Tous les Euphoniens, hommes, femmes et enfants, s'occupent exclusivement de chanter, de jouer des instruments, et de ce qui se rapporte directement à l'art musical. La plupart sont à la fois instrumentistes et chanteurs. Quelques-uns, qui n'exécutent point, se livrent à la fabrication des instruments, à la gravure et à l'impression de la musique. D'autres consacrent leur temps à des recherches d'acoustique et à l'étude de tout ce qui, dans les phénomènes physiques, peut se rattacher à la production des sons.

Les joueurs d'instruments et les chanteurs sont classés par catégories dans les divers quartiers de la ville.
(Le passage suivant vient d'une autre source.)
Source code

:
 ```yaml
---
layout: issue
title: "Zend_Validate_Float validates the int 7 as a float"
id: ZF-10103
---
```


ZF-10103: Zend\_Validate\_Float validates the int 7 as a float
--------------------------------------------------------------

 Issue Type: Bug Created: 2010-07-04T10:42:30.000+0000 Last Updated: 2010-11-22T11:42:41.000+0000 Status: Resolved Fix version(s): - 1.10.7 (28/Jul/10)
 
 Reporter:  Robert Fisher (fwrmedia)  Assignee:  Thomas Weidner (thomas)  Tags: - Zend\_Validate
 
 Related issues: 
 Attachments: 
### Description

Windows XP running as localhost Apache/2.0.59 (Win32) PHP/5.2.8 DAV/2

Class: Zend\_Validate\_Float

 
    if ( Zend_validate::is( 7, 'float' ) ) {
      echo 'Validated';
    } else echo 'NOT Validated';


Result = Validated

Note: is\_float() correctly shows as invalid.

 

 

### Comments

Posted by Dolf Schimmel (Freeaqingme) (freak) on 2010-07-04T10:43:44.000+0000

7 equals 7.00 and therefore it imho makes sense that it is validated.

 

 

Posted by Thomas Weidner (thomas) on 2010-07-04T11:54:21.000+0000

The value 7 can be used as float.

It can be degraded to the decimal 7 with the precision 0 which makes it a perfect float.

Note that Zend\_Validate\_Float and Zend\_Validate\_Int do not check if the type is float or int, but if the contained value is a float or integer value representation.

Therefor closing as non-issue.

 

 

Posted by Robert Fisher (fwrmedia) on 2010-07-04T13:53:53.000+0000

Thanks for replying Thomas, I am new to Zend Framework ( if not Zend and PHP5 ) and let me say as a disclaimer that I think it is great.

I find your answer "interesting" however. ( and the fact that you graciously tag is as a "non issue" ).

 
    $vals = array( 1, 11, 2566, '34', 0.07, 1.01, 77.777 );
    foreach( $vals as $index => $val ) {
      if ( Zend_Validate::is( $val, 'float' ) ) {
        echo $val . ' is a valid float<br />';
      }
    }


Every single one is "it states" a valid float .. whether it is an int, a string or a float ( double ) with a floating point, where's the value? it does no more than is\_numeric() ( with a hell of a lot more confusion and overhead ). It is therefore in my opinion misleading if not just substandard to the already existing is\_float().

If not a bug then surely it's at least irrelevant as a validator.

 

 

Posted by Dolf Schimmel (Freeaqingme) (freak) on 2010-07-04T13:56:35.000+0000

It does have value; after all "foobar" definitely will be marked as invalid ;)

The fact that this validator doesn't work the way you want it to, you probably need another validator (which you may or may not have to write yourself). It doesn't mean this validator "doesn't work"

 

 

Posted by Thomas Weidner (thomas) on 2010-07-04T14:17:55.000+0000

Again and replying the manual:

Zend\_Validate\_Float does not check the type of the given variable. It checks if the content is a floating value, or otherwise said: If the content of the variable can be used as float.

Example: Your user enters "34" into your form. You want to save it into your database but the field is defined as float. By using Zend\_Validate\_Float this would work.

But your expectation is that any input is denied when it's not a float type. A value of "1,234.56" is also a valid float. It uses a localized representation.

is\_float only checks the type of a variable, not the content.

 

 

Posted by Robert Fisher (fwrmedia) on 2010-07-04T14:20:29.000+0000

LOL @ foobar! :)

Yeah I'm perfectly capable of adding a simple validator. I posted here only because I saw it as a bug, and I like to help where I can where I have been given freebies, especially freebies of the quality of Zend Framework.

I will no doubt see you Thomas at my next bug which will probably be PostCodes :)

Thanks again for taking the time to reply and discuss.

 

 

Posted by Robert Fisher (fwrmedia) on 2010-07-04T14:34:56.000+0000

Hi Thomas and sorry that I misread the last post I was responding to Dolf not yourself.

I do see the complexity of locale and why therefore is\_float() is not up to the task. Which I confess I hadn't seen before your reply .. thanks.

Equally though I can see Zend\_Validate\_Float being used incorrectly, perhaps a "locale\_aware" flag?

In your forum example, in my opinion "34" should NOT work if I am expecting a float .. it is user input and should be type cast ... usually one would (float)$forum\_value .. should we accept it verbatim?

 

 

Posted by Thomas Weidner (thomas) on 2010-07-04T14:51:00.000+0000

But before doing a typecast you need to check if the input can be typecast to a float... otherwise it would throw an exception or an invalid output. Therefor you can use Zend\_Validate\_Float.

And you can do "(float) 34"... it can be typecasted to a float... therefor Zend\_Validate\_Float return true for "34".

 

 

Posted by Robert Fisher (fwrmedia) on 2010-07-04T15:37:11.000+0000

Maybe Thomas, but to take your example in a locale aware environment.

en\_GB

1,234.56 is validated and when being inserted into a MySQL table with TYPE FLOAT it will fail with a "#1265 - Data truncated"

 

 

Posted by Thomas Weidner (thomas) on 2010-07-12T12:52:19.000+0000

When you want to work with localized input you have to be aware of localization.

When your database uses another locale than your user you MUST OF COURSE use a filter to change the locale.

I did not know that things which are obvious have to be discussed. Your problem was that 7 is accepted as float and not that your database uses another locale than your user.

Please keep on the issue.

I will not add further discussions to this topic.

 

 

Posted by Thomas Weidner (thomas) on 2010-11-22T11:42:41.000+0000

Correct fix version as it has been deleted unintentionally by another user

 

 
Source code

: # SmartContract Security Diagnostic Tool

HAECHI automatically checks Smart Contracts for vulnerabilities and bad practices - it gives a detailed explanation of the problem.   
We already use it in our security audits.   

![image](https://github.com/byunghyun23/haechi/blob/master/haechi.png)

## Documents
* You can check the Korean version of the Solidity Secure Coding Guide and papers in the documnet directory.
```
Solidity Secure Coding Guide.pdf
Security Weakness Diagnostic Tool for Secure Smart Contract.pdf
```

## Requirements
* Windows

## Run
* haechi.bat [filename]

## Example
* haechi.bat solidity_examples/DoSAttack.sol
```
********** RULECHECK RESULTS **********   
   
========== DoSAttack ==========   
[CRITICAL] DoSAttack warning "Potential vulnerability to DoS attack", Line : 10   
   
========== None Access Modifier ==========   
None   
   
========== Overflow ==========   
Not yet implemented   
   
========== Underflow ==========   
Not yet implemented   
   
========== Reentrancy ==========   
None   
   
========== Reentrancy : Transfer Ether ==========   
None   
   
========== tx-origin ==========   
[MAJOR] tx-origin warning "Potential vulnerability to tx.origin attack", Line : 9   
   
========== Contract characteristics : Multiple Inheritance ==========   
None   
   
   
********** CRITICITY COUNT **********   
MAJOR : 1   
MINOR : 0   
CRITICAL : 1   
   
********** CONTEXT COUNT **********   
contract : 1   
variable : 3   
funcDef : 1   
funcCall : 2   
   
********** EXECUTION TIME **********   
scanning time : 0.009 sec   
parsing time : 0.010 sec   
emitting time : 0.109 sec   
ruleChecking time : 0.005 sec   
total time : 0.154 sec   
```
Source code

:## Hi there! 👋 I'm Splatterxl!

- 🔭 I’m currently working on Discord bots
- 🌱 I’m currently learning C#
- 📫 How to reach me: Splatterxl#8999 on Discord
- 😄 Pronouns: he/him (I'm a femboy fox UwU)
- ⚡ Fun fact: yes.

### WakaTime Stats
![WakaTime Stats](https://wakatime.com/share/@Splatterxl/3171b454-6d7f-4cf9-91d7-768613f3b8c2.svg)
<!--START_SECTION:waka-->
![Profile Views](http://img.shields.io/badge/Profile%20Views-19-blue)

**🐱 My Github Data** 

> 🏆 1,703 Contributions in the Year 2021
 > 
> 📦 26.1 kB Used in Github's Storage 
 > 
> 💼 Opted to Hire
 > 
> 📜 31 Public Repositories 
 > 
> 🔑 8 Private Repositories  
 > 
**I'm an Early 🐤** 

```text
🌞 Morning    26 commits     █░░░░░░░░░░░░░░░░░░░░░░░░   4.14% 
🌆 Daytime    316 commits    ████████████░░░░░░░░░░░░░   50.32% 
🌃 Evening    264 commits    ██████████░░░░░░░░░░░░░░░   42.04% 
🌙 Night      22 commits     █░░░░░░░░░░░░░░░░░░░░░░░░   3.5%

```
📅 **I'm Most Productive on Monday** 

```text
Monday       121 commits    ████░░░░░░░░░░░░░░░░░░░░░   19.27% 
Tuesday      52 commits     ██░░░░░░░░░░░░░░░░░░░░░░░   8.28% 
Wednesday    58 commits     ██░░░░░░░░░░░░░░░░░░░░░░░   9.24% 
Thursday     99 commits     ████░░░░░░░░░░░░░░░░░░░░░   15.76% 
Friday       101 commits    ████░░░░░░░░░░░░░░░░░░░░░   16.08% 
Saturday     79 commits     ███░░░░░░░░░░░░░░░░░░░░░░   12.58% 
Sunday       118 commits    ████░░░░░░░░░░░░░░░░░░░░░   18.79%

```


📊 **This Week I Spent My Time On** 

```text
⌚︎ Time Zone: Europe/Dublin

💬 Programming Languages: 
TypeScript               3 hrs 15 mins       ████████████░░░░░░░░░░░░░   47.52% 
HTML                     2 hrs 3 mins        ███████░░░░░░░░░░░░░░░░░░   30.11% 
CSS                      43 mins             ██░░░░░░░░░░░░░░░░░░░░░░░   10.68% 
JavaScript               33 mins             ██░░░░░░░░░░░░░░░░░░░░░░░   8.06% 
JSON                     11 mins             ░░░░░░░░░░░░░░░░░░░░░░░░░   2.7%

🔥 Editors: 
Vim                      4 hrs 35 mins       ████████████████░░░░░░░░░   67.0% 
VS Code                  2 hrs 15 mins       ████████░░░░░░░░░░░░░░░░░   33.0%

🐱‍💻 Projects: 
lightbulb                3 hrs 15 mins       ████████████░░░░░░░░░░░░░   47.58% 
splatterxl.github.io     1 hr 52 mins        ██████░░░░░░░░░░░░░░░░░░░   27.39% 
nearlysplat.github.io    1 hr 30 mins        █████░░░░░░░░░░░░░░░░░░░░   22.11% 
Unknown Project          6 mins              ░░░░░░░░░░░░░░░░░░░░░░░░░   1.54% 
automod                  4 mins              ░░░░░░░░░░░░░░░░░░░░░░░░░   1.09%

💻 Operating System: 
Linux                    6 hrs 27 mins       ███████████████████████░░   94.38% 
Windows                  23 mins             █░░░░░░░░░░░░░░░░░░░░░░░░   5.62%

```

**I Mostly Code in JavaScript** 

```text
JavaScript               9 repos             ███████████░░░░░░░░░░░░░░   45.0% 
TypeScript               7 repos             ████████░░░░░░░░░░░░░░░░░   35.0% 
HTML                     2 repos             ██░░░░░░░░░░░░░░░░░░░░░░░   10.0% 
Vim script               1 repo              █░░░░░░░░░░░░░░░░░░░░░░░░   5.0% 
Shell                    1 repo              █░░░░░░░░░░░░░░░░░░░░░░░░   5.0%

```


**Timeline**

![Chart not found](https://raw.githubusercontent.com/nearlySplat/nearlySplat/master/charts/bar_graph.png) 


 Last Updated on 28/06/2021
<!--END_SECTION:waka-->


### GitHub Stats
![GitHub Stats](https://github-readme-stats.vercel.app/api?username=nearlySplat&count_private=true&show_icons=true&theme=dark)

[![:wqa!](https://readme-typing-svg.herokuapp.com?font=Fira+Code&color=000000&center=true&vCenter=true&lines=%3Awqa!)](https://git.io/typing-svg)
Chaque voix et chaque instrument ont une rue qui porte leur nom, et qu'habite seule la partie de la population vouée à la pratique de cette voix ou de cet instrument. Il y a les rues des soprani, des basses, des ténors, des contralti, des violons, des cors, des flûtes, des harpes, etc., etc.

 

Il est inutile de dire qu'Euphonia est gouvernée militairement et soumise à un régime despotique. De là l'ordre parfait qui règne dans les études, et les résultats merveilleux que l'art en a obtenus.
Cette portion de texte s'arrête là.